___ Exercise materials ___

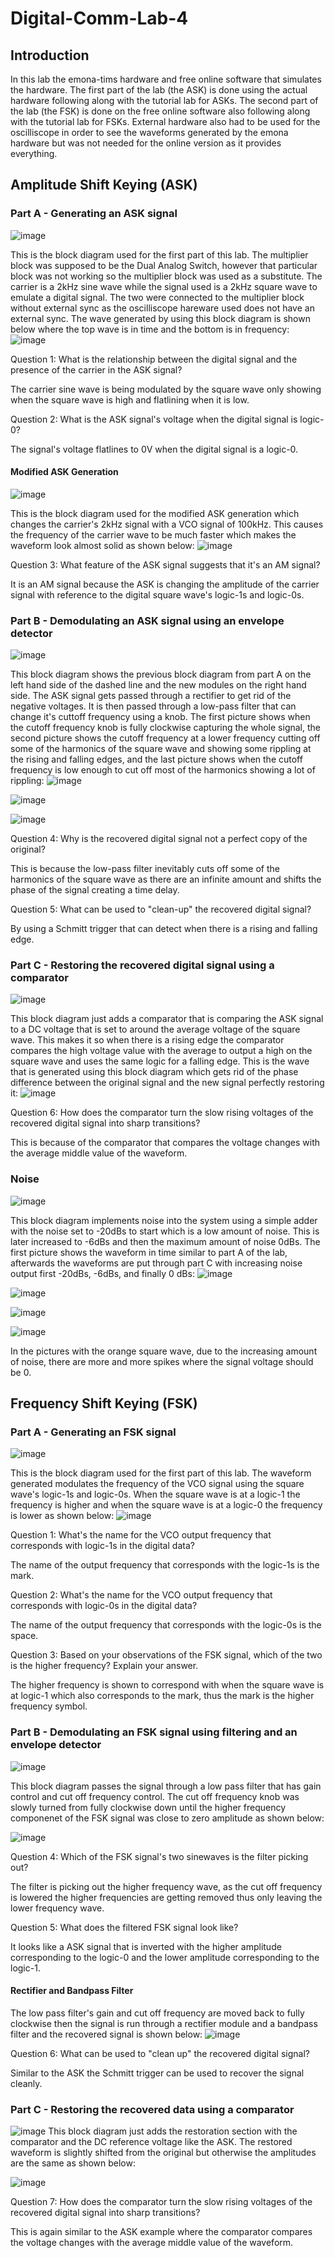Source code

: # Digital-Comm-Lab-4
## Introduction
In this lab the emona-tims hardware and free online software that simulates the hardware. The first part of the lab (the ASK) is done using the actual hardware following along with the tutorial lab for ASKs. The second part of the lab (the FSK) is done on the free online software also following along with the tutorial lab for FSKs. External hardware also had to be used for the oscilliscope in order to see the waveforms generated by the emona hardware but was not needed for the online version as it provides everything.
## Amplitude Shift Keying (ASK)
### Part A - Generating an ASK signal
![image](https://github.com/blee0730/Digital-Comm-Lab-4/assets/130094173/3a28d112-639d-435d-8bf7-94a3177bdd7d)

This is the block diagram used for the first part of this lab. The multiplier block was supposed to be the Dual Analog Switch, however that particular block was not working so the multiplier block was used as a substitute. The carrier is a 2kHz sine wave while the signal used is a 2kHz square wave to emulate a digital signal. The two were connected to the multiplier block without external sync as the oscilliscope hareware used does not have an external sync. The wave generated by using this block diagram is shown below where the top wave is in time and the bottom is in frequency:
![image](https://github.com/blee0730/Digital-Comm-Lab-4/assets/130094173/1da9d35e-d455-40dd-8725-af4029744a2a)

Question 1: What is the relationship between the digital signal and the presence of the carrier in the ASK signal?

The carrier sine wave is being modulated by the square wave only showing when the square wave is high and flatlining when it is low.

Question 2: What is the ASK signal's voltage when the digital signal is logic-0?

The signal's voltage flatlines to 0V when the digital signal is a logic-0.

#### Modified ASK Generation
![image](https://github.com/blee0730/Digital-Comm-Lab-4/assets/130094173/88d7ca95-d251-43a4-8e94-944fb65adfba)

This is the block diagram used for the modified ASK generation which changes the carrier's 2kHz signal with a VCO signal of 100kHz. This causes the frequency of the carrier wave to be much faster which makes the waveform look almost solid as shown below:
![image](https://github.com/blee0730/Digital-Comm-Lab-4/assets/130094173/9f7d07ba-cda6-494d-bdf1-ad97367a7963)

Question 3: What feature of the ASK signal suggests that it's an AM signal?

It is an AM signal because the ASK is changing the amplitude of the carrier signal with reference to the digital square wave's logic-1s and logic-0s.

### Part B - Demodulating an ASK signal using an envelope detector
![image](https://github.com/blee0730/Digital-Comm-Lab-4/assets/130094173/60be15ed-050c-402d-99f3-b4eced48be5c)

This block diagram shows the previous block diagram from part A on the left hand side of the dashed line and the new modules on the right hand side. The ASK signal gets passed through a rectifier to get rid of the negative voltages. It is then passed through a low-pass filter that can change it's cuttoff frequency using a knob. The first picture shows when the cutoff frequency knob is fully clockwise capturing the whole signal, the second picture shows the cutoff frequency at a lower frequency cutting off some of the harmonics of the square wave and showing some rippling at the rising and falling edges, and the last picture shows when the cutoff frequency is low enough to cut off most of the harmonics showing a lot of rippling:
![image](https://github.com/blee0730/Digital-Comm-Lab-4/assets/130094173/3d633755-7d44-40d9-9ea4-dba0c1980e6c)

![image](https://github.com/blee0730/Digital-Comm-Lab-4/assets/130094173/7aae9779-dac2-4b78-ad67-1e7e5947956e)

![image](https://github.com/blee0730/Digital-Comm-Lab-4/assets/130094173/68718e12-aebf-4370-a2f8-b71017ac58fe)

Question 4: Why is the recovered digital signal not a perfect copy of the original?

This is because the low-pass filter inevitably cuts off some of the harmonics of the square wave as there are an infinite amount and shifts the phase of the signal creating a time delay.

Question 5: What can be used to "clean-up" the recovered digital signal?

By using a Schmitt trigger that can detect when there is a rising and falling edge.

### Part C - Restoring the recovered digital signal using a comparator
![image](https://github.com/blee0730/Digital-Comm-Lab-4/assets/130094173/eecade12-9a47-4991-9ef3-f15e8966b879)

This block diagram just adds a comparator that is comparing the ASK signal to a DC voltage that is set to around the average voltage of the square wave. This makes it so when there is a rising edge the comparator compares the high voltage value with the average to output a high on the square wave and uses the same logic for a falling edge. This is the wave that is generated using this block diagram which gets rid of the phase difference between the original signal and the new signal perfectly restoring it:
![image](https://github.com/blee0730/Digital-Comm-Lab-4/assets/130094173/9c807570-2ede-4c15-827c-8f060d7a822f)

Question 6: How does the comparator turn the slow rising voltages of the recovered digital signal into sharp transitions?

This is because of the comparator that compares the voltage changes with the average middle value of the waveform.

### Noise
![image](https://github.com/blee0730/Digital-Comm-Lab-4/assets/130094173/e2aec3d4-9cda-4b04-928f-5e097a905dd1)

This block diagram implements noise into the system using a simple adder with the noise set to -20dBs to start which is a low amount of noise. This is later increased to -6dBs and then the maximum amount of noise 0dBs. The first picture shows the waveform in time similar to part A of the lab, afterwards the waveforms are put through part C with increasing noise output first -20dBs, -6dBs, and finally 0 dBs:
![image](https://github.com/blee0730/Digital-Comm-Lab-4/assets/130094173/e4571d05-ba09-4239-8219-c241cec72a99)

![image](https://github.com/blee0730/Digital-Comm-Lab-4/assets/130094173/01067f0f-2511-4f28-b619-16a7ecb49a4d)

![image](https://github.com/blee0730/Digital-Comm-Lab-4/assets/130094173/bd6a076e-4708-4a05-8f49-d6ae5026d82b)

![image](https://github.com/blee0730/Digital-Comm-Lab-4/assets/130094173/3c945f82-5cd9-4572-9663-4a8bc7d0198a)

In the pictures with the orange square wave, due to the increasing amount of noise, there are more and more spikes where the signal voltage should be 0.

## Frequency Shift Keying (FSK)
### Part A - Generating an FSK signal
![image](https://github.com/blee0730/Digital-Comm-Lab-4/assets/130094173/83a8a7f3-f919-402a-8205-86e46c39b7d7)

This is the block diagram used for the first part of this lab. The waveform generated modulates the frequency of the VCO signal using the square wave's logic-1s and logic-0s. When the square wave is at a logic-1 the frequency is higher and when the square wave is at a logic-0 the frequency is lower as shown below:
![image](https://github.com/blee0730/Digital-Comm-Lab-4/assets/130094173/7ae86121-dc44-41b2-bfe4-5b1a38795333)

Question 1: What's the name for the VCO output frequency that corresponds with logic-1s in the digital data?

The name of the output frequency that corresponds with the logic-1s is the mark.

Question 2: What's the name for the VCO output frequency that corresponds with logic-0s in the digital data?

The name of the output frequency that corresponds with the logic-0s is the space.

Question 3: Based on your observations of the FSK signal, which of the two is the higher frequency? Explain your answer.

The higher frequency is shown to correspond with when the square wave is at logic-1 which also corresponds to the mark, thus the mark is the higher frequency symbol.

### Part B - Demodulating an FSK signal using filtering and an envelope detector
![image](https://github.com/blee0730/Digital-Comm-Lab-4/assets/130094173/e4893bb5-55ac-40d6-bcf1-9aedb992c799)

This block diagram passes the signal through a low pass filter that has gain control and cut off frequency control. The cut off frequency knob was slowly turned from fully clockwise down until the higher frequency componenet of the FSK signal was close to zero amplitude as shown below:

![image](https://github.com/blee0730/Digital-Comm-Lab-4/assets/130094173/e014b638-5a1c-46e2-bcd0-99d97a3d2f6e)

Question 4: Which of the FSK signal's two sinewaves is the filter picking out?

The filter is picking out the higher frequency wave, as the cut off frequency is lowered the higher frequencies are getting removed thus only leaving the lower frequency wave.

Question 5: What does the filtered FSK signal look like?

It looks like a ASK signal that is inverted with the higher amplitude corresponding to the logic-0 and the lower amplitude corresponding to the logic-1.

#### Rectifier and Bandpass Filter
The low pass filter's gain and cut off frequency are moved back to fully clockwise then the signal is run through a rectifier module and a bandpass filter and the recovered signal is shown below:
![image](https://github.com/blee0730/Digital-Comm-Lab-4/assets/130094173/88fb7c67-2019-4bbe-8e59-ebe722cbd3a1)

Question 6: What can be used to "clean up" the recovered digital signal?

Similar to the ASK the Schmitt trigger can be used to recover the signal cleanly.

### Part C - Restoring the recovered data using a comparator
![image](https://github.com/blee0730/Digital-Comm-Lab-4/assets/130094173/0059b8af-eb93-4025-b1f0-14942f845b29)
This block diagram just adds the restoration section with the comparator and the DC reference voltage like the ASK. The restored waveform is slightly shifted from the original but otherwise the amplitudes are the same as shown below:

![image](https://github.com/blee0730/Digital-Comm-Lab-4/assets/130094173/352f54bc-c58d-44ad-bd39-3506388e2cbb)

Question 7: How does the comparator turn the slow rising voltages of the recovered digital signal into sharp transitions?

This is again similar to the ASK example where the comparator compares the voltage changes with the average middle value of the waveform.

___

◆ Task to carry out: Tally the lines in the data that contain the string "picking". Report only the total.

◆ Your response: 2